**What the exercise asks:** Give back the entire listing below, unaltered.

**Input records:**
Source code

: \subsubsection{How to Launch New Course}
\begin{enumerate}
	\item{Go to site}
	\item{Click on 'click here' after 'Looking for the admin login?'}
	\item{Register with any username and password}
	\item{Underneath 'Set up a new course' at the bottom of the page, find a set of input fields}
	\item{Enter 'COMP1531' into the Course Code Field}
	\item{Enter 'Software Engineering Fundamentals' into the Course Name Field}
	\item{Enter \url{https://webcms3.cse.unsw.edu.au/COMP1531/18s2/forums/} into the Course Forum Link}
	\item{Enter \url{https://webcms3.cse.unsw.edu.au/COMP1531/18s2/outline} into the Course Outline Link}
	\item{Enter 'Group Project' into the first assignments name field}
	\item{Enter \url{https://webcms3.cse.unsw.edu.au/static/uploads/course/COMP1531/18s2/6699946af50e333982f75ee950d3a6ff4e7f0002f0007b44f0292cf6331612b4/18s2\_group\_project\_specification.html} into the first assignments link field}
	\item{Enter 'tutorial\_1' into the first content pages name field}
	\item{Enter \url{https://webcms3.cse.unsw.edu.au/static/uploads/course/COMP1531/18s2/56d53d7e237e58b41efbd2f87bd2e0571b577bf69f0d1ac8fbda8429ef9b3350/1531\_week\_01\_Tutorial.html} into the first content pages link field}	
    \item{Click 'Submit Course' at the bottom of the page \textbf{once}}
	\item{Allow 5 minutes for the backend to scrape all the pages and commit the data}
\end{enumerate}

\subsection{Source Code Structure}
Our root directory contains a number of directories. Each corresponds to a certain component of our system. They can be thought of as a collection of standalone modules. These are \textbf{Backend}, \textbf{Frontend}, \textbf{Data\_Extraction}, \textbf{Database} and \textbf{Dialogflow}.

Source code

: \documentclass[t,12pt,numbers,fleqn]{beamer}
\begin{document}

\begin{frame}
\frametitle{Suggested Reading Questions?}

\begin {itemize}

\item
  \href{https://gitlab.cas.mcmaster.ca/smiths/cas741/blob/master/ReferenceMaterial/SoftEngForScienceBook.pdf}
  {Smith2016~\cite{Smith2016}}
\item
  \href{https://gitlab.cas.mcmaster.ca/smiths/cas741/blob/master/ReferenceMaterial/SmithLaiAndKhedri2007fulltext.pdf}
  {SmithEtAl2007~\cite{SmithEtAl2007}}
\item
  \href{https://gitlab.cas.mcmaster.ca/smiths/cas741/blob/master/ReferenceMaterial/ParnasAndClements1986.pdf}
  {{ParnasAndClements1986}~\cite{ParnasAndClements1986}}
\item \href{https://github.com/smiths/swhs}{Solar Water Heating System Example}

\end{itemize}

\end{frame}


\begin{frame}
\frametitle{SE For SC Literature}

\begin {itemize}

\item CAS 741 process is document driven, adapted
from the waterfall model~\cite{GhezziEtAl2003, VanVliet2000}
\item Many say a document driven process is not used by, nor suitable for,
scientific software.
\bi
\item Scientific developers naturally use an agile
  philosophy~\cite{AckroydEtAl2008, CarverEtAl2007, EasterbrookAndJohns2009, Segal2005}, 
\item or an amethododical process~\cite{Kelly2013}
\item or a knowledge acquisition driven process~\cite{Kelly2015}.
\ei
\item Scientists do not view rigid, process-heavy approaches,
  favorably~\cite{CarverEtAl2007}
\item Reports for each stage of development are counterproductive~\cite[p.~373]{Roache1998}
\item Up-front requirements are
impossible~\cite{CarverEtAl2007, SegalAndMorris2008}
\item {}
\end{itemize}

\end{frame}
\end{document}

**Output of the exercise:**
Source code

: \subsubsection{How to Launch New Course}
\begin{enumerate}
	\item{Go to site}
	\item{Click on 'click here' after 'Looking for the admin login?'}
	\item{Register with any username and password}
	\item{Underneath 'Set up a new course' at the bottom of the page, find a set of input fields}
	\item{Enter 'COMP1531' into the Course Code Field}
	\item{Enter 'Software Engineering Fundamentals' into the Course Name Field}
	\item{Enter \url{https://webcms3.cse.unsw.edu.au/COMP1531/18s2/forums/} into the Course Forum Link}
	\item{Enter \url{https://webcms3.cse.unsw.edu.au/COMP1531/18s2/outline} into the Course Outline Link}
	\item{Enter 'Group Project' into the first assignments name field}
	\item{Enter \url{https://webcms3.cse.unsw.edu.au/static/uploads/course/COMP1531/18s2/6699946af50e333982f75ee950d3a6ff4e7f0002f0007b44f0292cf6331612b4/18s2\_group\_project\_specification.html} into the first assignments link field}
	\item{Enter 'tutorial\_1' into the first content pages name field}
	\item{Enter \url{https://webcms3.cse.unsw.edu.au/static/uploads/course/COMP1531/18s2/56d53d7e237e58b41efbd2f87bd2e0571b577bf69f0d1ac8fbda8429ef9b3350/1531\_week\_01\_Tutorial.html} into the first content pages link field}	
    \item{Click 'Submit Course' at the bottom of the page \textbf{once}}
	\item{Allow 5 minutes for the backend to scrape all the pages and commit the data}
\end{enumerate}

\subsection{Source Code Structure}
Our root directory contains a number of directories. Each corresponds to a certain component of our system. They can be thought of as a collection of standalone modules. These are \textbf{Backend}, \textbf{Frontend}, \textbf{Data\_Extraction}, \textbf{Database} and \textbf{Dialogflow}.

Source code

: \documentclass[t,12pt,numbers,fleqn]{beamer}
\begin{document}

\begin{frame}
\frametitle{Suggested Reading Questions?}

\begin {itemize}

\item
  \href{https://gitlab.cas.mcmaster.ca/smiths/cas741/blob/master/ReferenceMaterial/SoftEngForScienceBook.pdf}
  {Smith2016~\cite{Smith2016}}
\item
  \href{https://gitlab.cas.mcmaster.ca/smiths/cas741/blob/master/ReferenceMaterial/SmithLaiAndKhedri2007fulltext.pdf}
  {SmithEtAl2007~\cite{SmithEtAl2007}}
\item
  \href{https://gitlab.cas.mcmaster.ca/smiths/cas741/blob/master/ReferenceMaterial/ParnasAndClements1986.pdf}
  {{ParnasAndClements1986}~\cite{ParnasAndClements1986}}
\item \href{https://github.com/smiths/swhs}{Solar Water Heating System Example}

\end{itemize}

\end{frame}


\begin{frame}
\frametitle{SE For SC Literature}

\begin {itemize}

\item CAS 741 process is document driven, adapted
from the waterfall model~\cite{GhezziEtAl2003, VanVliet2000}
\item Many say a document driven process is not used by, nor suitable for,
scientific software.
\bi
\item Scientific developers naturally use an agile
  philosophy~\cite{AckroydEtAl2008, CarverEtAl2007, EasterbrookAndJohns2009, Segal2005}, 
\item or an amethododical process~\cite{Kelly2013}
\item or a knowledge acquisition driven process~\cite{Kelly2015}.
\ei
\item Scientists do not view rigid, process-heavy approaches,
  favorably~\cite{CarverEtAl2007}
\item Reports for each stage of development are counterproductive~\cite[p.~373]{Roache1998}
\item Up-front requirements are
impossible~\cite{CarverEtAl2007, SegalAndMorris2008}
\item {}
\end{itemize}

\end{frame}
\end{document}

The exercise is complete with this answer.